++++ Data for analysis ++++

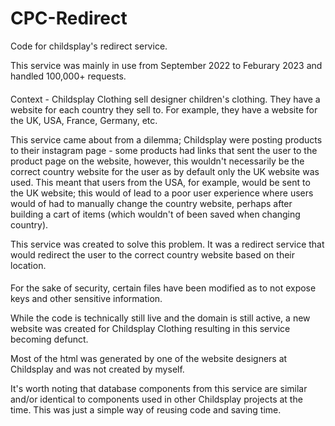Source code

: # CPC-Redirect
Code for childsplay's redirect service. 

This service was mainly in use from September 2022 to Feburary 2023 and handled 100,000+ requests.

####

Context - Childsplay Clothing sell designer children's clothing. They have a website for each country they sell to.
For example, they have a website for the UK, USA, France, Germany, etc.

This service came about from a dilemma; Childsplay were posting products to their instagram page - some products had
links that sent the user to the product page on the website, however, this wouldn't necessarily be the correct country
website for the user as by default only the UK website was used. This meant that users from the USA, for example, would
be sent to the UK website; this would of lead to a poor user experience where users would of had to manually change
the country website, perhaps after building a cart of items (which wouldn't of been saved when changing country).

This service was created to solve this problem. It was a redirect service that would redirect the user to the correct
country website based on their location. 

####

For the sake of security, certain files have been modified as to not expose keys and other sensitive information.

While the code is technically still live and the domain is still active, a new website
was created for Childsplay Clothing resulting in this service becoming defunct.

Most of the html was generated by one of the website designers at Childsplay and was not created by myself.

It's worth noting that database components from this service are similar and/or identical to components used in
other Childsplay projects at the time. This was just a simple way of reusing code and saving time.

####
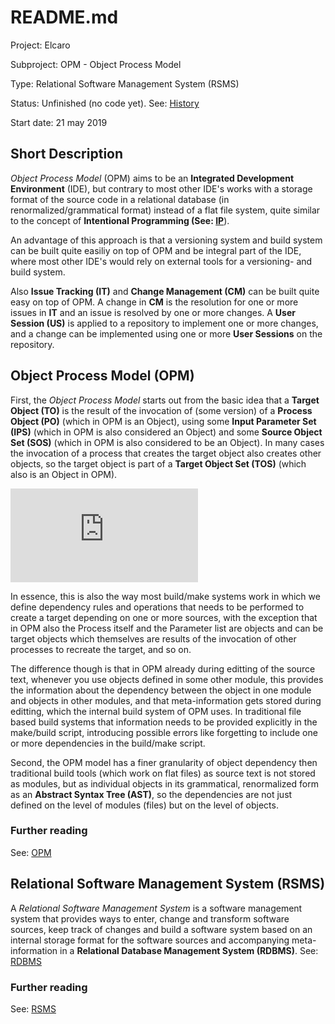 # README.md

Project: Elcaro

Subproject: OPM - Object Process Model

Type: Relational Software Management System (RSMS)

Status: Unfinished (no code yet). See: [History]

[History]: https://github.com/Elcaro-Software/opm/blob/master/HISTORY.md

Start date: 21 may 2019

## Short Description

*Object Process Model* (OPM) aims to be an **Integrated Development Environment** (IDE), but contrary to most other IDE's works with a storage format of the source code in a relational database (in renormalized/grammatical format) instead of a flat file system, quite similar to the concept of **Intentional Programming (See: [IP]**).

[IP]: https://en.wikipedia.org/wiki/Intentional_programming "Intentional Programming"

An advantage of this approach is that a versioning system and build system can be built quite easiliy on top of OPM and be integral part of the IDE, where most other IDE's would rely on external tools for a versioning- and build system.

Also **Issue Tracking (IT)** and **Change Management (CM)** can be built quite easy on top of OPM. A change in **CM** is the resolution for one or more issues in **IT** and an issue is resolved by one or more changes. A **User Session (US)** is applied to a repository to implement one or more changes, and a change can be implemented using one or more **User Sessions** on the repository.

## Object Process Model (OPM)

First, the *Object Process Model* starts out from the basic idea that a **Target Object (TO)** is the result of the invocation of (some version) of a **Process Object (PO)** (which in OPM is an Object), using some **Input Parameter Set (IPS)** (which in OPM is also considered an Object) and some **Source Object Set (SOS)** (which in OPM is also considered to be an Object). In many cases the invocation of a process that creates the target object also creates other objects, so the target object is part of a **Target Object Set (TOS)** (which also is an Object in OPM).

![OPMPDF](https://github.com/Elcaro-Software/opm/blob/master/opm.pdf)

In essence, this is also the way most build/make systems work in which we define dependency rules and operations that needs to be performed to create a target depending on one or more sources, with the exception that in OPM also the Process itself and the Parameter list are objects and can be target objects which themselves are results of the invocation of other processes to recreate the target, and so on.

The difference though is that in OPM already during editting of the source text, whenever you use objects defined in some other module, this provides the information about the dependency between the object in one module and objects in other modules, and that meta-information gets stored during editting, which the internal build system of OPM uses. In traditional file based build systems that information needs to be provided explicitly in the make/build script, introducing possible errors like forgetting to include one or more dependencies in the build/make script.

Second, the OPM model has a finer granularity of object dependency then traditional build tools (which work on flat files) as source text is not stored as modules, but as individual objects in its grammatical, renormalized form as an **Abstract Syntax Tree (AST)**, so the dependencies are not just defined on the level of modules (files) but on the level of objects.

### Further reading

See: [OPM]

[OPM]: https://github.com/Elcaro-Software/opm/blob/master/opm.md "OPM"

## Relational Software Management System (RSMS)

A *Relational Software Management System* is a software management system that provides ways to enter, change and transform software sources, keep track of changes and build a software system based on an internal storage format for the software sources and accompanying meta-information in a **Relational Database Management System (RDBMS)**. See: [RDBMS]

[RDBMS]: https://en.wikipedia.org/wiki/Relational_database "Relationa Database"

###  Further reading

See: [RSMS]

[RSMS]: https://github.com/Elcaro-Software/opm/blob/master/rsms.md "RSMS"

++++

• **Aim of the task**: If a line in the records above contains "wikipedia", copy that line.

• **Task response**:
[IP]: https://en.wikipedia.org/wiki/Intentional_programming "Intentional Programming"
[RDBMS]: https://en.wikipedia.org/wiki/Relational_database "Relationa Database"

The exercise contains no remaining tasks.